**TRY IT**:
Nothing in the data may be changed; retype all of it.

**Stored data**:
********************
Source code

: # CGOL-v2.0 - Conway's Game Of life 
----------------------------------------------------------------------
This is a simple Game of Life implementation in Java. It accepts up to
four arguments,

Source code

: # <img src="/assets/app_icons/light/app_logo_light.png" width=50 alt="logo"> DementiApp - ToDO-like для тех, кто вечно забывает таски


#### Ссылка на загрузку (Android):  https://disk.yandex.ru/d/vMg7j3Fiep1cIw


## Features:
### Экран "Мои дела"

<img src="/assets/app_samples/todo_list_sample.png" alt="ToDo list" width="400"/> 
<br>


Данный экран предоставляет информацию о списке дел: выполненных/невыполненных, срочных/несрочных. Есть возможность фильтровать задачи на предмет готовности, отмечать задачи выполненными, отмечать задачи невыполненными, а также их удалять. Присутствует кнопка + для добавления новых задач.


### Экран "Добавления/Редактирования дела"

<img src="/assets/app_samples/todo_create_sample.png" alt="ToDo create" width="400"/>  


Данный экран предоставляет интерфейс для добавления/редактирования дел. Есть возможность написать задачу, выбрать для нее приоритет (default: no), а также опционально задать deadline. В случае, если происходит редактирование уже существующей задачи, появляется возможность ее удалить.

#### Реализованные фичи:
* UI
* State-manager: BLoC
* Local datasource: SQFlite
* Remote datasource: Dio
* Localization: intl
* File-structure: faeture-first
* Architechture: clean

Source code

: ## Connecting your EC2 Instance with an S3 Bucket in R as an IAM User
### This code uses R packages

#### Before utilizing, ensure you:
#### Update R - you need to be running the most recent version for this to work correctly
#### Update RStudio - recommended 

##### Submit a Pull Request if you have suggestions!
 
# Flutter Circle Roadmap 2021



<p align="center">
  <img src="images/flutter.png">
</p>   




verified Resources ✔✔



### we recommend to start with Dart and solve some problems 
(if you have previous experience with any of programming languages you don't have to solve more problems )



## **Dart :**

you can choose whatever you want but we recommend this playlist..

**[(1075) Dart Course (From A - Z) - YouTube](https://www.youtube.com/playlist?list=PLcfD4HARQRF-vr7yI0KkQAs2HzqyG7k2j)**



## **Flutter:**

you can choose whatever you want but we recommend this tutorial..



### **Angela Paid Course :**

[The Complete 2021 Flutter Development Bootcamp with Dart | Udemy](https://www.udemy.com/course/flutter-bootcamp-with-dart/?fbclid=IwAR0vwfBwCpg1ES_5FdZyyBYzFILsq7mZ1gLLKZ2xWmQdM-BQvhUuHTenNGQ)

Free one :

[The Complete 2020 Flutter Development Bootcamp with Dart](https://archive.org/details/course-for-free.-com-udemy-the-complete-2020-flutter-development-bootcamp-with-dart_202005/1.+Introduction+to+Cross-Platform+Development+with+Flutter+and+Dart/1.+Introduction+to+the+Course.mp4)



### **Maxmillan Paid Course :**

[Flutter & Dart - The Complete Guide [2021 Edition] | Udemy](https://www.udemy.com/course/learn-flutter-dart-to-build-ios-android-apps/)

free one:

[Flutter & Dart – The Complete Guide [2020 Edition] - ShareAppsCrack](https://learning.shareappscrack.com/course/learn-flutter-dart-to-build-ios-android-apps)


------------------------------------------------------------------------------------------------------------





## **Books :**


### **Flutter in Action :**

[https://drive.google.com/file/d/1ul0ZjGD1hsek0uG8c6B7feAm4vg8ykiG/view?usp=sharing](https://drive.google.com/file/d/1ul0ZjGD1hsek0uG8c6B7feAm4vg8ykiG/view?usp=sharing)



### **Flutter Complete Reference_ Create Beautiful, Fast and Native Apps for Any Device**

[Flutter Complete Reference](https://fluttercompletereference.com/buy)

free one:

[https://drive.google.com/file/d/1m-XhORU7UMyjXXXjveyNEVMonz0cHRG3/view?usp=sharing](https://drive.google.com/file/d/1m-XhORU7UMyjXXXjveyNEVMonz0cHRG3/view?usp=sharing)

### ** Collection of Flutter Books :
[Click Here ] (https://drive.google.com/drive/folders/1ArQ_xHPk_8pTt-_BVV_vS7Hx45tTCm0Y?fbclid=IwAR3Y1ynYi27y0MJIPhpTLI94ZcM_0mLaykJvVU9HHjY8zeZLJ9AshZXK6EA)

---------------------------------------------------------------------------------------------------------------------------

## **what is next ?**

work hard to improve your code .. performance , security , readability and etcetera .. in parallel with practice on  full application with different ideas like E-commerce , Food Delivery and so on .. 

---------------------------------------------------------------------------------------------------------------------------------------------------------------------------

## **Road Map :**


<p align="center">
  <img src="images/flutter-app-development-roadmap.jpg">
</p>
********************
**FINISHED TASK**:
Source code

: # CGOL-v2.0 - Conway's Game Of life 
----------------------------------------------------------------------
This is a simple Game of Life implementation in Java. It accepts up to
four arguments,

Source code

: # <img src="/assets/app_icons/light/app_logo_light.png" width=50 alt="logo"> DementiApp - ToDO-like для тех, кто вечно забывает таски


#### Ссылка на загрузку (Android):  https://disk.yandex.ru/d/vMg7j3Fiep1cIw


## Features:
### Экран "Мои дела"

<img src="/assets/app_samples/todo_list_sample.png" alt="ToDo list" width="400"/> 
<br>


Данный экран предоставляет информацию о списке дел: выполненных/невыполненных, срочных/несрочных. Есть возможность фильтровать задачи на предмет готовности, отмечать задачи выполненными, отмечать задачи невыполненными, а также их удалять. Присутствует кнопка + для добавления новых задач.


### Экран "Добавления/Редактирования дела"

<img src="/assets/app_samples/todo_create_sample.png" alt="ToDo create" width="400"/>  


Данный экран предоставляет интерфейс для добавления/редактирования дел. Есть возможность написать задачу, выбрать для нее приоритет (default: no), а также опционально задать deadline. В случае, если происходит редактирование уже существующей задачи, появляется возможность ее удалить.

#### Реализованные фичи:
* UI
* State-manager: BLoC
* Local datasource: SQFlite
* Remote datasource: Dio
* Localization: intl
* File-structure: faeture-first
* Architechture: clean

Source code

: ## Connecting your EC2 Instance with an S3 Bucket in R as an IAM User
### This code uses R packages

#### Before utilizing, ensure you:
#### Update R - you need to be running the most recent version for this to work correctly
#### Update RStudio - recommended 

##### Submit a Pull Request if you have suggestions!
 
# Flutter Circle Roadmap 2021



<p align="center">
  <img src="images/flutter.png">
</p>   




verified Resources ✔✔



### we recommend to start with Dart and solve some problems 
(if you have previous experience with any of programming languages you don't have to solve more problems )



## **Dart :**

you can choose whatever you want but we recommend this playlist..

**[(1075) Dart Course (From A - Z) - YouTube](https://www.youtube.com/playlist?list=PLcfD4HARQRF-vr7yI0KkQAs2HzqyG7k2j)**



## **Flutter:**

you can choose whatever you want but we recommend this tutorial..



### **Angela Paid Course :**

[The Complete 2021 Flutter Development Bootcamp with Dart | Udemy](https://www.udemy.com/course/flutter-bootcamp-with-dart/?fbclid=IwAR0vwfBwCpg1ES_5FdZyyBYzFILsq7mZ1gLLKZ2xWmQdM-BQvhUuHTenNGQ)

Free one :

[The Complete 2020 Flutter Development Bootcamp with Dart](https://archive.org/details/course-for-free.-com-udemy-the-complete-2020-flutter-development-bootcamp-with-dart_202005/1.+Introduction+to+Cross-Platform+Development+with+Flutter+and+Dart/1.+Introduction+to+the+Course.mp4)



### **Maxmillan Paid Course :**

[Flutter & Dart - The Complete Guide [2021 Edition] | Udemy](https://www.udemy.com/course/learn-flutter-dart-to-build-ios-android-apps/)

free one:

[Flutter & Dart – The Complete Guide [2020 Edition] - ShareAppsCrack](https://learning.shareappscrack.com/course/learn-flutter-dart-to-build-ios-android-apps)


------------------------------------------------------------------------------------------------------------





## **Books :**


### **Flutter in Action :**

[https://drive.google.com/file/d/1ul0ZjGD1hsek0uG8c6B7feAm4vg8ykiG/view?usp=sharing](https://drive.google.com/file/d/1ul0ZjGD1hsek0uG8c6B7feAm4vg8ykiG/view?usp=sharing)



### **Flutter Complete Reference_ Create Beautiful, Fast and Native Apps for Any Device**

[Flutter Complete Reference](https://fluttercompletereference.com/buy)

free one:

[https://drive.google.com/file/d/1m-XhORU7UMyjXXXjveyNEVMonz0cHRG3/view?usp=sharing](https://drive.google.com/file/d/1m-XhORU7UMyjXXXjveyNEVMonz0cHRG3/view?usp=sharing)

### ** Collection of Flutter Books :
[Click Here ] (https://drive.google.com/drive/folders/1ArQ_xHPk_8pTt-_BVV_vS7Hx45tTCm0Y?fbclid=IwAR3Y1ynYi27y0MJIPhpTLI94ZcM_0mLaykJvVU9HHjY8zeZLJ9AshZXK6EA)

---------------------------------------------------------------------------------------------------------------------------

## **what is next ?**

work hard to improve your code .. performance , security , readability and etcetera .. in parallel with practice on  full application with different ideas like E-commerce , Food Delivery and so on .. 

---------------------------------------------------------------------------------------------------------------------------------------------------------------------------

## **Road Map :**


<p align="center">
  <img src="images/flutter-app-development-roadmap.jpg">
</p>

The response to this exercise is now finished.